**Brief**. Print each record exactly as it appears, but drop the images.

(Information shown begins)

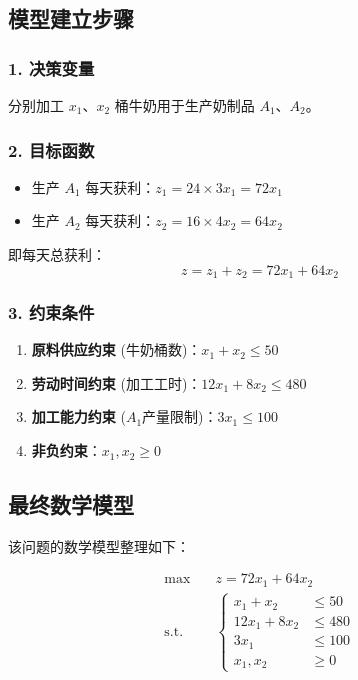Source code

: \documentclass[a4paper,12pt]{ctexart} %
\begin{document}
	\subsection{模型建立步骤}
	
	\subsubsection*{1. 决策变量}
	分别加工 $x_1$、$x_2$ 桶牛奶用于生产奶制品 $A_1$、$A_2$。
	
	\subsubsection*{2. 目标函数}
	\begin{itemize}
		\item 生产 $A_1$ 每天获利：$z_1 = 24 \times 3x_1 = 72x_1$
		\item 生产 $A_2$ 每天获利：$z_2 = 16 \times 4x_2 = 64x_2$
	\end{itemize}
	即每天总获利：
	$$ z = z_1 + z_2 = 72x_1 + 64x_2 $$
	
	\subsubsection*{3. 约束条件}
	\begin{enumerate}
		\item \textbf{原料供应约束} (牛奶桶数)：$x_1 + x_2 \leq 50$
		\item \textbf{劳动时间约束} (加工工时)：$12x_1 + 8x_2 \leq 480$
		\item \textbf{加工能力约束} ($A_1$产量限制)：$3x_1 \leq 100$
		\item \textbf{非负约束}：$x_1, x_2 \geq 0$
	\end{enumerate}
	
	\subsection{最终数学模型}
	
	该问题的数学模型整理如下：
	
	\begin{equation}
		\begin{aligned}
			\max \quad & z = 72x_1 + 64x_2 \\
			\text{s.t.} \quad & \left\{
			\begin{aligned}
				x_1 + x_2 & \leq 50 \\
				12x_1 + 8x_2 & \leq 480 \\
				3x_1 & \leq 100 \\
				x_1, x_2 & \geq 0
			\end{aligned}
			\right.
		\end{aligned}
	\end{equation}
\end{document}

(Information shown ends)

**The answer**.
Source code

: \documentclass[a4paper,12pt]{ctexart} %
\begin{document}
	\subsection{模型建立步骤}
	
	\subsubsection*{1. 决策变量}
	分别加工 $x_1$、$x_2$ 桶牛奶用于生产奶制品 $A_1$、$A_2$。
	
	\subsubsection*{2. 目标函数}
	\begin{itemize}
		\item 生产 $A_1$ 每天获利：$z_1 = 24 \times 3x_1 = 72x_1$
		\item 生产 $A_2$ 每天获利：$z_2 = 16 \times 4x_2 = 64x_2$
	\end{itemize}
	即每天总获利：
	$$ z = z_1 + z_2 = 72x_1 + 64x_2 $$
	
	\subsubsection*{3. 约束条件}
	\begin{enumerate}
		\item \textbf{原料供应约束} (牛奶桶数)：$x_1 + x_2 \leq 50$
		\item \textbf{劳动时间约束} (加工工时)：$12x_1 + 8x_2 \leq 480$
		\item \textbf{加工能力约束} ($A_1$产量限制)：$3x_1 \leq 100$
		\item \textbf{非负约束}：$x_1, x_2 \geq 0$
	\end{enumerate}
	
	\subsection{最终数学模型}
	
	该问题的数学模型整理如下：
	
	\begin{equation}
		\begin{aligned}
			\max \quad & z = 72x_1 + 64x_2 \\
			\text{s.t.} \quad & \left\{
			\begin{aligned}
				x_1 + x_2 & \leq 50 \\
				12x_1 + 8x_2 & \leq 480 \\
				3x_1 & \leq 100 \\
				x_1, x_2 & \geq 0
			\end{aligned}
			\right.
		\end{aligned}
	\end{equation}
\end{document}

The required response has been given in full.